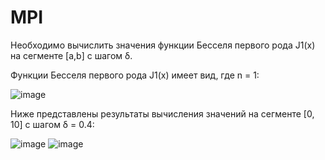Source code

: # MPI

Необходимо вычислить значения функции Бесселя первого рода J1(x) на сегменте [a,b] с шагом δ.

Функции Бесселя первого рода J1(x) имеет вид, где n = 1:

![image](https://user-images.githubusercontent.com/58008126/225900183-d3eea74b-184d-46b6-891a-e425ea4c099e.png)

Ниже представлены результаты вычисления значений на сегменте [0, 10] с шагом δ = 0.4:

![image](https://user-images.githubusercontent.com/58008126/225900856-bede2ea2-a49b-480d-8f72-bdf9aedecd6e.png)
![image](https://user-images.githubusercontent.com/58008126/225900902-e3d345d0-d299-4e82-af8b-7c65d9fdd398.png)

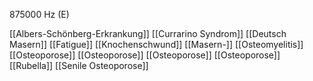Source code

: 875000 Hz (E)

[[Albers-Schönberg-Erkrankung]]
[[Currarino Syndrom]]
[[Deutsch Masern]]
[[Fatigue]]
[[Knochenschwund]]
[[Masern-]]
[[Osteomyelitis]]
[[Osteoporose]]
[[Osteoporose]]
[[Osteoporose]]
[[Osteoporose]]
[[Rubella]]
[[Senile Osteoporose]]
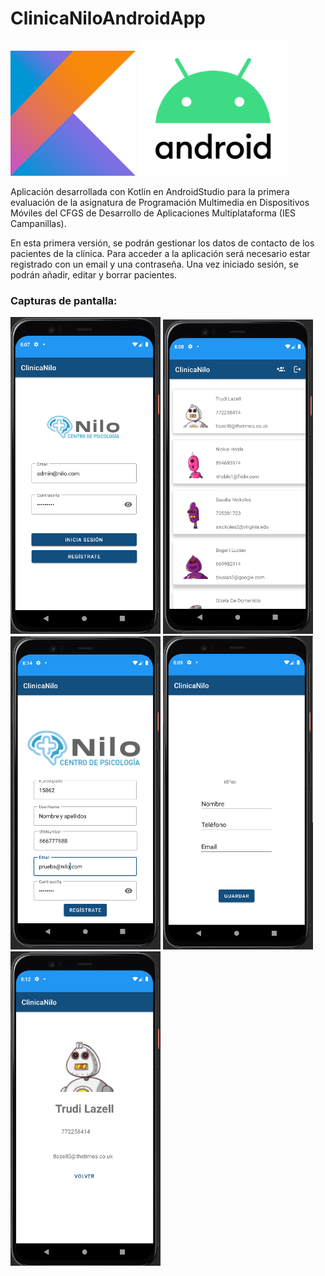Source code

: # ClinicaNiloAndroidApp

<img width="200px" src="./Kotlin_Icon.png"> <img width="240px" src="./android-logo-5-2.png"> 


Aplicación desarrollada con Kotlin en AndroidStudio para la primera evaluación de la asignatura de Programación Multimedia en Dispositivos Móviles del CFGS de Desarrollo de Aplicaciones Multiplataforma (IES Campanillas).

En esta primera versión, se podrán gestionar los datos de contacto de los pacientes de la clínica.
Para acceder a la aplicación será necesario estar registrado con un email y una contraseña.
Una vez iniciado sesión, se podrán añadir, editar y borrar pacientes.

### Capturas de pantalla:

<img width="240px" src="./images/01_login.png"> <img width="240px" src="./images/02_main.png"> <img width="240px" src="./images/03_registro.png">
<img width="240px" src="./images/04_nuevo.png"> <img width="240px" src="./images/05_view.png">
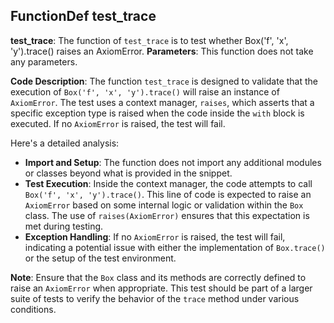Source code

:## FunctionDef test_trace
**test_trace**: The function of `test_trace` is to test whether Box('f', 'x', 'y').trace() raises an AxiomError.
**Parameters**: This function does not take any parameters.

**Code Description**: 
The function `test_trace` is designed to validate that the execution of `Box('f', 'x', 'y').trace()` will raise an instance of `AxiomError`. The test uses a context manager, `raises`, which asserts that a specific exception type is raised when the code inside the `with` block is executed. If no `AxiomError` is raised, the test will fail.

Here's a detailed analysis:
- **Import and Setup**: The function does not import any additional modules or classes beyond what is provided in the snippet.
- **Test Execution**: Inside the context manager, the code attempts to call `Box('f', 'x', 'y').trace()`. This line of code is expected to raise an `AxiomError` based on some internal logic or validation within the `Box` class. The use of `raises(AxiomError)` ensures that this expectation is met during testing.
- **Exception Handling**: If no `AxiomError` is raised, the test will fail, indicating a potential issue with either the implementation of `Box.trace()` or the setup of the test environment.

**Note**: Ensure that the `Box` class and its methods are correctly defined to raise an `AxiomError` when appropriate. This test should be part of a larger suite of tests to verify the behavior of the `trace` method under various conditions.
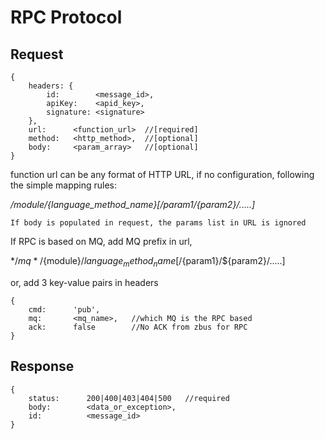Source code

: 
# RPC Protocol 

## Request

	{ 
		headers: {
			id:        <message_id>,
			apiKey:    <apid_key>,
			signature: <signature>
		},
		url:      <function_url>  //[required]  
		method:   <http_method>,  //[optional]   
		body:     <param_array>   //[optional]
	} 

function url can be any format of HTTP URL, if no configuration, following the simple mapping rules:
	
*/${module}/${language_method_name}[/${param1}/${param2}/.....]*

	If body is populated in request, the params list in URL is ignored
		
If RPC is based on MQ, add MQ prefix in url,

*/${mq}*/${module}/${language_method_name}[/${param1}/${param2}/.....]

or, add 3 key-value pairs in headers

	{
		cmd:      'pub',     
		mq:       <mq_name>,   //which MQ is the RPC based
		ack:      false        //No ACK from zbus for RPC
	}

## Response

	{
		status:      200|400|403|404|500   //required
		body:        <data_or_exception>,
		id:          <message_id>
	}


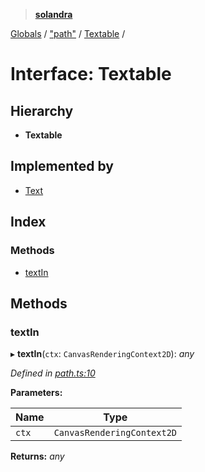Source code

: > **[solandra](../README.md)**

[Globals](../globals.md) / ["path"](../modules/_path_.md) / [Textable](_path_.textable.md) /

# Interface: Textable

## Hierarchy

* **Textable**

## Implemented by

* [Text](../classes/_path_.text.md)

## Index

### Methods

* [textIn](_path_.textable.md#textin)

## Methods

###  textIn

▸ **textIn**(`ctx`: `CanvasRenderingContext2D`): *any*

*Defined in [path.ts:10](https://github.com/jamesporter/solandra/blob/c698086/src/lib/path.ts#L10)*

**Parameters:**

Name | Type |
------ | ------ |
`ctx` | `CanvasRenderingContext2D` |

**Returns:** *any*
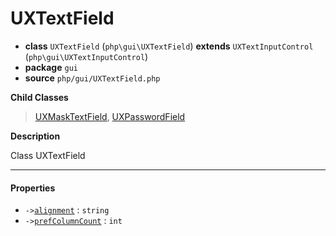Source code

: # UXTextField

- **class** `UXTextField` (`php\gui\UXTextField`) **extends** `UXTextInputControl` (`php\gui\UXTextInputControl`)
- **package** `gui`
- **source** `php/gui/UXTextField.php`

**Child Classes**

> [UXMaskTextField](https://github.com/jphp-compiler/jphp/blob/master/exts/jphp-gui-ext/api-docs/classes/php/gui/UXMaskTextField.md), [UXPasswordField](https://github.com/jphp-compiler/jphp/blob/master/exts/jphp-gui-ext/api-docs/classes/php/gui/UXPasswordField.md)

**Description**

Class UXTextField

---

#### Properties

- `->`[`alignment`](#prop-alignment) : `string`
- `->`[`prefColumnCount`](#prop-prefcolumncount) : `int`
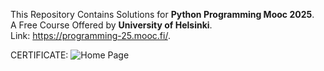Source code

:   This Repository Contains Solutions for **Python Programming Mooc 2025**.  
  A Free Course Offered by **University of Helsinki**.  
  Link: https://programming-25.mooc.fi/.  

  CERTIFICATE:
  ![Home Page](https://drive.google.com/file/d/12JrkeYxeHHbbp59SE0keBS78KJ0DVNvP/view?usp=sharing)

- - - -

• _TASK DESCRIPTION_
Whenever a line above includes the string "сегменте", copy it.

• _WORKED SOLUTION_
Необходимо вычислить значения функции Бесселя первого рода J1(x) на сегменте [a,b] с шагом δ.
Ниже представлены результаты вычисления значений на сегменте [0, 10] с шагом δ = 0.4:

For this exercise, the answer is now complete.